Dataset entries
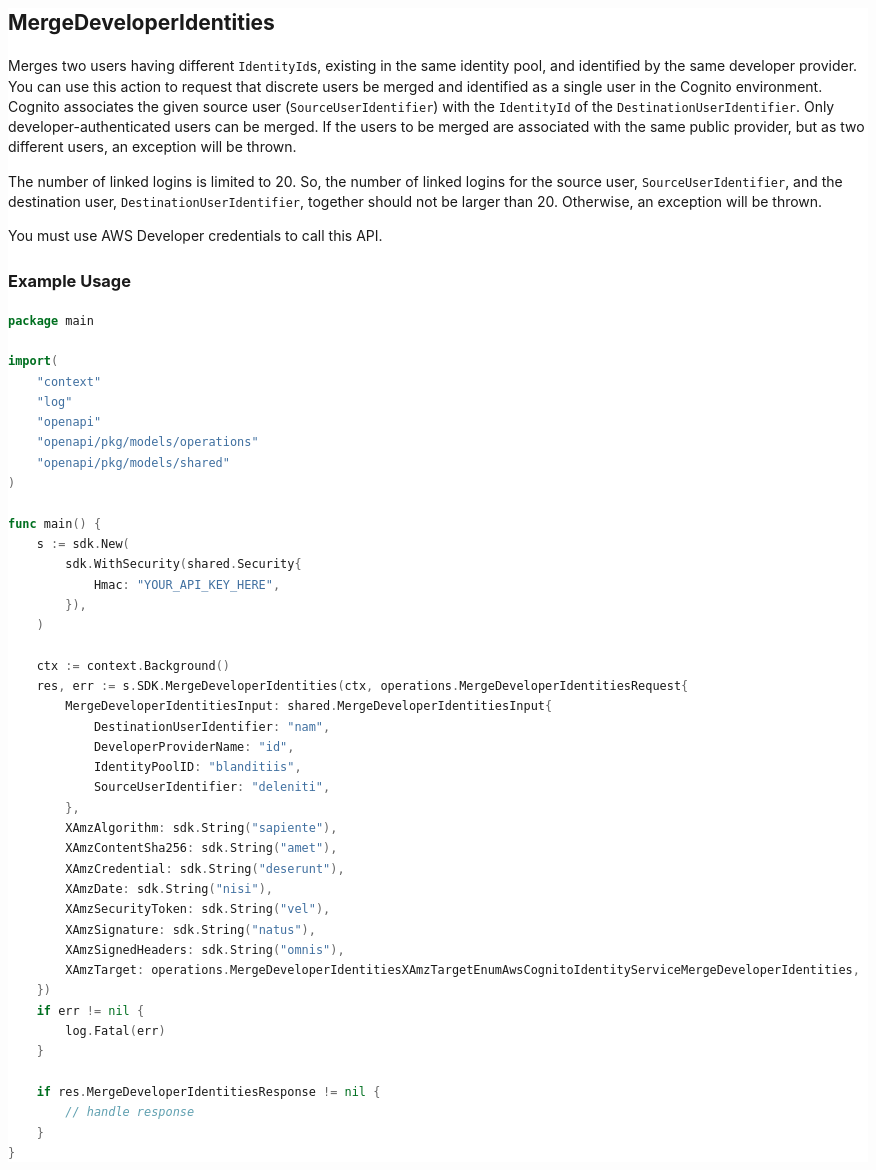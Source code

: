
 ```go
```

## MergeDeveloperIdentities

<p>Merges two users having different <code>IdentityId</code>s, existing in the same identity pool, and identified by the same developer provider. You can use this action to request that discrete users be merged and identified as a single user in the Cognito environment. Cognito associates the given source user (<code>SourceUserIdentifier</code>) with the <code>IdentityId</code> of the <code>DestinationUserIdentifier</code>. Only developer-authenticated users can be merged. If the users to be merged are associated with the same public provider, but as two different users, an exception will be thrown.</p> <p>The number of linked logins is limited to 20. So, the number of linked logins for the source user, <code>SourceUserIdentifier</code>, and the destination user, <code>DestinationUserIdentifier</code>, together should not be larger than 20. Otherwise, an exception will be thrown.</p> <p>You must use AWS Developer credentials to call this API.</p>

### Example Usage

```go
package main

import(
	"context"
	"log"
	"openapi"
	"openapi/pkg/models/operations"
	"openapi/pkg/models/shared"
)

func main() {
    s := sdk.New(
        sdk.WithSecurity(shared.Security{
            Hmac: "YOUR_API_KEY_HERE",
        }),
    )

    ctx := context.Background()
    res, err := s.SDK.MergeDeveloperIdentities(ctx, operations.MergeDeveloperIdentitiesRequest{
        MergeDeveloperIdentitiesInput: shared.MergeDeveloperIdentitiesInput{
            DestinationUserIdentifier: "nam",
            DeveloperProviderName: "id",
            IdentityPoolID: "blanditiis",
            SourceUserIdentifier: "deleniti",
        },
        XAmzAlgorithm: sdk.String("sapiente"),
        XAmzContentSha256: sdk.String("amet"),
        XAmzCredential: sdk.String("deserunt"),
        XAmzDate: sdk.String("nisi"),
        XAmzSecurityToken: sdk.String("vel"),
        XAmzSignature: sdk.String("natus"),
        XAmzSignedHeaders: sdk.String("omnis"),
        XAmzTarget: operations.MergeDeveloperIdentitiesXAmzTargetEnumAwsCognitoIdentityServiceMergeDeveloperIdentities,
    })
    if err != nil {
        log.Fatal(err)
    }

    if res.MergeDeveloperIdentitiesResponse != nil {
        // handle response
    }
}
```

■ **Your assignment**
Check each line of the data above, and please copy the ones in which the string "openapi" occurs.

■ **Answer space**
	"openapi"
	"openapi/pkg/models/operations"
	"openapi/pkg/models/shared"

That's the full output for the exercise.